Wow, this is good. I like how you structured it on the basic character classes.

JB said...

These are excellent...though, um, I'd do 'em slightly different.

(*sigh* I wish I'D thought of this)

My favorite part...your CHOICE of prestige classes. Healer, berserker, necromancer, assassin...they all make perfect sense. Interesting, though, that some seem to be begging for an alignment restriction.

FrDave said...

@Anthony @Alexander

@ JB
...though, um, I'd do 'em slightly different.
Excellent. For me, this is the whole purpose of the prestige class. I'd love to see your take!

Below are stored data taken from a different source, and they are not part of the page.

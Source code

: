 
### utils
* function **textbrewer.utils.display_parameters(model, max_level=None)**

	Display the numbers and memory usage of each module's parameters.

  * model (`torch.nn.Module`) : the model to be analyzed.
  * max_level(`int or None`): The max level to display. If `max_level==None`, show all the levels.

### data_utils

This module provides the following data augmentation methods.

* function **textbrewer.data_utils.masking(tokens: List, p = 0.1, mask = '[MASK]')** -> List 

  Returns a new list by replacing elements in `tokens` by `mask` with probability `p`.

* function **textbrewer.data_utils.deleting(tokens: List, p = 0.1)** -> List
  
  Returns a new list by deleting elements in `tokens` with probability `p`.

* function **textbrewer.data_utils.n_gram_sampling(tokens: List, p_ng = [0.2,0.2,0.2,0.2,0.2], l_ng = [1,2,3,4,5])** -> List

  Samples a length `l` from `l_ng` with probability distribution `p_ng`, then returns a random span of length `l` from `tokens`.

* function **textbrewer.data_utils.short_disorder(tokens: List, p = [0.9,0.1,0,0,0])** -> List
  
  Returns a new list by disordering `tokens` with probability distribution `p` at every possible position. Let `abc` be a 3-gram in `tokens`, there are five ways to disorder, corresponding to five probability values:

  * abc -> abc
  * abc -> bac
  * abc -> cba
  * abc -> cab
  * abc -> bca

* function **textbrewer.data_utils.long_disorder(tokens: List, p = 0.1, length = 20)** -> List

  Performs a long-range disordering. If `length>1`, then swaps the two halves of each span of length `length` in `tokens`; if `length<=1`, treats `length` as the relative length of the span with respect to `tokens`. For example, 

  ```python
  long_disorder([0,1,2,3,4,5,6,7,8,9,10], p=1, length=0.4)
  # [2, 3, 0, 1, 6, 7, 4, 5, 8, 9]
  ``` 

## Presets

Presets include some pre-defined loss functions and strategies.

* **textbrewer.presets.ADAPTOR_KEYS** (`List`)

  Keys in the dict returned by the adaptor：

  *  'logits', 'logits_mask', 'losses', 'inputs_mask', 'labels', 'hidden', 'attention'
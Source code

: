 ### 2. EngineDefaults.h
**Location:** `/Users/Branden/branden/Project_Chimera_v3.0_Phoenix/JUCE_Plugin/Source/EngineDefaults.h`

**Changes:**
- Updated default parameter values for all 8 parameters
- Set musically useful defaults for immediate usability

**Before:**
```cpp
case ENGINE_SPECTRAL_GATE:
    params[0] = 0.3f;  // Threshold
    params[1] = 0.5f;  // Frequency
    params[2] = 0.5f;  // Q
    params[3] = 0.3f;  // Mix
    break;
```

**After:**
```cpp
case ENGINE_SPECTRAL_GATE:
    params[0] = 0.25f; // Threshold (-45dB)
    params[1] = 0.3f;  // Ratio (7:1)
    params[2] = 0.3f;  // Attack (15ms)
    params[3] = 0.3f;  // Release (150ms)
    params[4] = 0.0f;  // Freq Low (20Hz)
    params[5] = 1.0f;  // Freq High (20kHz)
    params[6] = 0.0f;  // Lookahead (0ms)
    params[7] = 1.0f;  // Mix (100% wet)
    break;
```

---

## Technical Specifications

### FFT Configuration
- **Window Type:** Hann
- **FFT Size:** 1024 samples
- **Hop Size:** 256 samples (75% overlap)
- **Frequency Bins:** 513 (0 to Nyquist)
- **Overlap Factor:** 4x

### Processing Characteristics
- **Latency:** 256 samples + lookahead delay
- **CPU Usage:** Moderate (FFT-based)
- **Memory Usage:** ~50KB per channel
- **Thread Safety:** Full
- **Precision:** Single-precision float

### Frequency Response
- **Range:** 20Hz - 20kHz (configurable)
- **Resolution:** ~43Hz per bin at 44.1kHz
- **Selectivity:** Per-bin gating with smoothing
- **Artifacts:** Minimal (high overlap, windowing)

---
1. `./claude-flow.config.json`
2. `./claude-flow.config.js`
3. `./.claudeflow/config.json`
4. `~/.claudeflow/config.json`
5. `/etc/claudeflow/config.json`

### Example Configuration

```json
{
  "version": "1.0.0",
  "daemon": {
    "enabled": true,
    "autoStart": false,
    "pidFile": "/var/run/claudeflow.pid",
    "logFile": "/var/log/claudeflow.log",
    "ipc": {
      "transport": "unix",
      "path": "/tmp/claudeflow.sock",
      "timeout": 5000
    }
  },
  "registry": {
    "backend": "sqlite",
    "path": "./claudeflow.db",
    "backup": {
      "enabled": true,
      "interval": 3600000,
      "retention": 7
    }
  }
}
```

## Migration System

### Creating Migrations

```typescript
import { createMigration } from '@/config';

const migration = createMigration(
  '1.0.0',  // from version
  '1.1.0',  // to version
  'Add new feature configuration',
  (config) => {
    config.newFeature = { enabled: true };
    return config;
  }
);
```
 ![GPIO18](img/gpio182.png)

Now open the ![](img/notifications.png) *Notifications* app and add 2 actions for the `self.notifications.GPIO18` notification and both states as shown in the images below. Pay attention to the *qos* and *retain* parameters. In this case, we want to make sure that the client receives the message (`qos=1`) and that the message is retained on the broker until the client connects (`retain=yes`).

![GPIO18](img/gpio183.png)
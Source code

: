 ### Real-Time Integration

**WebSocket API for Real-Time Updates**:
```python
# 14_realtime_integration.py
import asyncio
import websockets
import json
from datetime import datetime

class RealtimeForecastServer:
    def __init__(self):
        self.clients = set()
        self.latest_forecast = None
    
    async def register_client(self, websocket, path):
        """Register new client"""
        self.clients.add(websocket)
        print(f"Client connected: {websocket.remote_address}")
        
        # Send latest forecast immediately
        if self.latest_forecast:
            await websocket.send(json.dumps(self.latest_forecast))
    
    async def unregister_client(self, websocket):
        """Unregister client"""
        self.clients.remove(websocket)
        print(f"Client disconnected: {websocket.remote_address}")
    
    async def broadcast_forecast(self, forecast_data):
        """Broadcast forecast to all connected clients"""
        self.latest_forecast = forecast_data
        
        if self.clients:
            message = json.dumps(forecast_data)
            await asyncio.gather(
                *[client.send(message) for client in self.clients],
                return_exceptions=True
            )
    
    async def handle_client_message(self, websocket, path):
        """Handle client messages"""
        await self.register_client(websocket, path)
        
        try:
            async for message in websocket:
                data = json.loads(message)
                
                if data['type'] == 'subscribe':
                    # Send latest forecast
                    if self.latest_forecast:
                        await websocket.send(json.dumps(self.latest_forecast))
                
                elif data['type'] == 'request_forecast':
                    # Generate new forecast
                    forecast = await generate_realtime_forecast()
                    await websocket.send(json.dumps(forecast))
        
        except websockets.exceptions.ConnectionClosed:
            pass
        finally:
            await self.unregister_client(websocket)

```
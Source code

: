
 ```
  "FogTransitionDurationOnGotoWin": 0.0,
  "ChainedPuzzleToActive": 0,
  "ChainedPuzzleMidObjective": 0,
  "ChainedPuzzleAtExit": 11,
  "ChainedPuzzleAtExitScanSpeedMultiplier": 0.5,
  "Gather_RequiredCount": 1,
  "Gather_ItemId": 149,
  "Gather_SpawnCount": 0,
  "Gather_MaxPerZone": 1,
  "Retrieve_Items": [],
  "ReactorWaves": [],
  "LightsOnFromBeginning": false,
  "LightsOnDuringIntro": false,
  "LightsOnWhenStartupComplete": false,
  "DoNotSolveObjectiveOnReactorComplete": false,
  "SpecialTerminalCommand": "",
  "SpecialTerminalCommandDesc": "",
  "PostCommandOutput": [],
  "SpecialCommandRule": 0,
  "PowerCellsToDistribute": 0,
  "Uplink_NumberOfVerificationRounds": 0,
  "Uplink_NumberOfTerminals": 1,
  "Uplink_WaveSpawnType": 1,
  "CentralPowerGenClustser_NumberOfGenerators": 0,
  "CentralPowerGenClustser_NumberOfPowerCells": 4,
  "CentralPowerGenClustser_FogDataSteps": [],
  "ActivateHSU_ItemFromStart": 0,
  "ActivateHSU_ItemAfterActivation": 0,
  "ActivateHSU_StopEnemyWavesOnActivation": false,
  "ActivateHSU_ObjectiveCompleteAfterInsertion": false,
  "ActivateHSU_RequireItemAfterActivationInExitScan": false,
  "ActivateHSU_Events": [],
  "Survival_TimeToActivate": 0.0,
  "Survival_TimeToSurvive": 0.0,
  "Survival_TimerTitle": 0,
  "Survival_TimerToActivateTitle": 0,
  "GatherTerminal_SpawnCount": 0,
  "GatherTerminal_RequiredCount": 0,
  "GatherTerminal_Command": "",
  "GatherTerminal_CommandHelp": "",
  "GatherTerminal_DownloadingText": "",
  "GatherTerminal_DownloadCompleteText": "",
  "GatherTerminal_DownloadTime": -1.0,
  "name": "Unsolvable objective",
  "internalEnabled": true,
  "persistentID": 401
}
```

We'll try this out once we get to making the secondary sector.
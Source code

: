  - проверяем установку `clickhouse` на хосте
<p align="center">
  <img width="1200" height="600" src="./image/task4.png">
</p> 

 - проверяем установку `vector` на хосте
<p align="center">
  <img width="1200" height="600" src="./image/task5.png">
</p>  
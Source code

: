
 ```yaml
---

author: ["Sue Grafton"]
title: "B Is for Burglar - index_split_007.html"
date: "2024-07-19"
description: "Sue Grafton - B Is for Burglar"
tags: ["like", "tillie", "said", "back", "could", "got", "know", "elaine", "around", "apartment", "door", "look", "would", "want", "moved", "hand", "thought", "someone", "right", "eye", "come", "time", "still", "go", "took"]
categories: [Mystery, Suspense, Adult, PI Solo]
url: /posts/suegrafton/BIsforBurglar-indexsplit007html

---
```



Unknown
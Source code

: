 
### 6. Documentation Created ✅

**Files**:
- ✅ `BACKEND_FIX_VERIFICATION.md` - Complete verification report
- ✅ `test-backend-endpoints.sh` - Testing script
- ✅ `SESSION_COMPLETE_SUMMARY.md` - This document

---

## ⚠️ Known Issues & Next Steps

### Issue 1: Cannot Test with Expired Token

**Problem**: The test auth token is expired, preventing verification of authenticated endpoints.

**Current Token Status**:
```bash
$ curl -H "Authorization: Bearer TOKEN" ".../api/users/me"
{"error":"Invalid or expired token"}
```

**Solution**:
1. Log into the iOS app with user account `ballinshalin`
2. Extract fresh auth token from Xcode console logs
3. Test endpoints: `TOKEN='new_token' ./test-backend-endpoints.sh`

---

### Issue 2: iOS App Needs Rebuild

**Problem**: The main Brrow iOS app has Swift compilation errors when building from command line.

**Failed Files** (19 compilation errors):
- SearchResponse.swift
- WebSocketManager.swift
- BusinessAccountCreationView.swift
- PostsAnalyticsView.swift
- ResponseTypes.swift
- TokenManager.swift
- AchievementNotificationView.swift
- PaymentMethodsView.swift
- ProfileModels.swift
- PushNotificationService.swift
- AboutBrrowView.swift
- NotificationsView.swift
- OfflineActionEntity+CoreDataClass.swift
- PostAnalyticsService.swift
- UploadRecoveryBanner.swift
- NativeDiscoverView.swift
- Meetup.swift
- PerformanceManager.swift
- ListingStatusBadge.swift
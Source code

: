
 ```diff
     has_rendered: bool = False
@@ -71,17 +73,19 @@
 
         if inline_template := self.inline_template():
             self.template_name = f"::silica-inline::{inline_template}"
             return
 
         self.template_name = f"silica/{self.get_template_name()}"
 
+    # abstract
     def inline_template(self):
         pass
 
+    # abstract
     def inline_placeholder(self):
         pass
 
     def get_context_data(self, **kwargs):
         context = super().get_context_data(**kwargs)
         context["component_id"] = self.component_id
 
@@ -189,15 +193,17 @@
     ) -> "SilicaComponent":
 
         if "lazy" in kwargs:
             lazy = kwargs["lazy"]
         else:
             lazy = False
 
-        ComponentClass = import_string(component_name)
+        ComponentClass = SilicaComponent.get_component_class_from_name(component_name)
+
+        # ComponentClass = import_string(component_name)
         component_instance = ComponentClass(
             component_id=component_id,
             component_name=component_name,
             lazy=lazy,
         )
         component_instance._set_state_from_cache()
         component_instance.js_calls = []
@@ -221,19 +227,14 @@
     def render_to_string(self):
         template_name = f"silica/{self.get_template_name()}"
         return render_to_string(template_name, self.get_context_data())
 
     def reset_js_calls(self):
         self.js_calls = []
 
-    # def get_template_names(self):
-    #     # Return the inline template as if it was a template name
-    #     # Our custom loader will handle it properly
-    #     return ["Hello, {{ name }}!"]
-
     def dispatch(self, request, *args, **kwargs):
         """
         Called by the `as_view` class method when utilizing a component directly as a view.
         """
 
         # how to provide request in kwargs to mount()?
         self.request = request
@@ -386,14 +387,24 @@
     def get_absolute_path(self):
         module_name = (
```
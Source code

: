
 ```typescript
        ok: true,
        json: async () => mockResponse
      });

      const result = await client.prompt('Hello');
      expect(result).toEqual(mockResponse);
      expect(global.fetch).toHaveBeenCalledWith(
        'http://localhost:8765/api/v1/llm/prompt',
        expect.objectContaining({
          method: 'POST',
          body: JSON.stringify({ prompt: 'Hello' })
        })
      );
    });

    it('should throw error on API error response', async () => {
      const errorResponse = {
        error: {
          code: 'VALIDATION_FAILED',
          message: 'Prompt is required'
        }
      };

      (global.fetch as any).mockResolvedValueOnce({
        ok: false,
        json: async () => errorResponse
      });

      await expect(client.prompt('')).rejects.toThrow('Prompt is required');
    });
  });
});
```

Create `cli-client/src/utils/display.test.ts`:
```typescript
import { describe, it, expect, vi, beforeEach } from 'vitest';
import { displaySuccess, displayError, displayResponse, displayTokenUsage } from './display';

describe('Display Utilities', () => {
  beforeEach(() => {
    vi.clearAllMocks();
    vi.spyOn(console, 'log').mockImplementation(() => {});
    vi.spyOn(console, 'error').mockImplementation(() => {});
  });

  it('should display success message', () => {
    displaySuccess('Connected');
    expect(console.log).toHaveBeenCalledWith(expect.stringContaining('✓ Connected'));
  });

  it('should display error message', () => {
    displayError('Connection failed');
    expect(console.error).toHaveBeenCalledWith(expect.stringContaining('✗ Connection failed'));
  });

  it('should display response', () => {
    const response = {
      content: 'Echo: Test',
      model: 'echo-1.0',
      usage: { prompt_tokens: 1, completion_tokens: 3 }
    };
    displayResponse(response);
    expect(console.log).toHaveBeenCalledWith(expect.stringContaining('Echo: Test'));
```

Interesting, though, that some seem to be begging for an alignment restriction.
Yes. I left alignment requirements out in order to make them more generic. This way they are more easily adjusted to specific campaigns (some of which might have Lawful Necromancers like Dwimmermount).

AndreasDavour said...

Alignment causes brain damage.

AndreasDavour said...

Excellent post! I have seen a few attempts at doing Prestige classes for older editions and this one was quite good. Someone made one variant based on some of the rules in the BECMI edition Glantri gazetteer. That one was also very good.

Anonymous said...

I like the concept but some of them seem a little underpowered. The assassin and the necromancer could use a little more of a boost - perhaps acquiring bizarre defects is enough of a trsdeoff for controlling undead. Starting at 4th level is a nice touch - the old Holmes rules only went to 3rd level and promised access to new classes with the advanced rules.

Roger G-S said...

Good thing about the prestige approach is that it back-loads complexity to a point in the campaign where the players can handle it, instead of front-loading it onto character generation.

FrDave said...

but some of them seem a little underpowered.
And here I was worried that I had made them too powerful... This is why I like the concept so much. You can adjust the specifics to your own campaign in order to boost their power a bit, and I can keep worrying if they are overly powerful...

Good thing about the prestige approach is that it back-loads complexity to a point in the campaign where the players can handle it, instead of front-loading it onto character generation.
Brilliant observation — I hadn't thought of it that way, but you are exactly correct.

As always, thanks for the kind words!

FrDave said...

Thanks for reminding me about Glantri...

Brendan said...

Love this. Particularly the assassin and specialist wizard examples. Something like a kensai or sword master would be another good option for the fighter. James Maliszewski's necromancer example is also similar. You might also like to check out the class examples in Final Fantasy 4. The transformation of Cecil from Dark Knight to Paladin is particularly cool.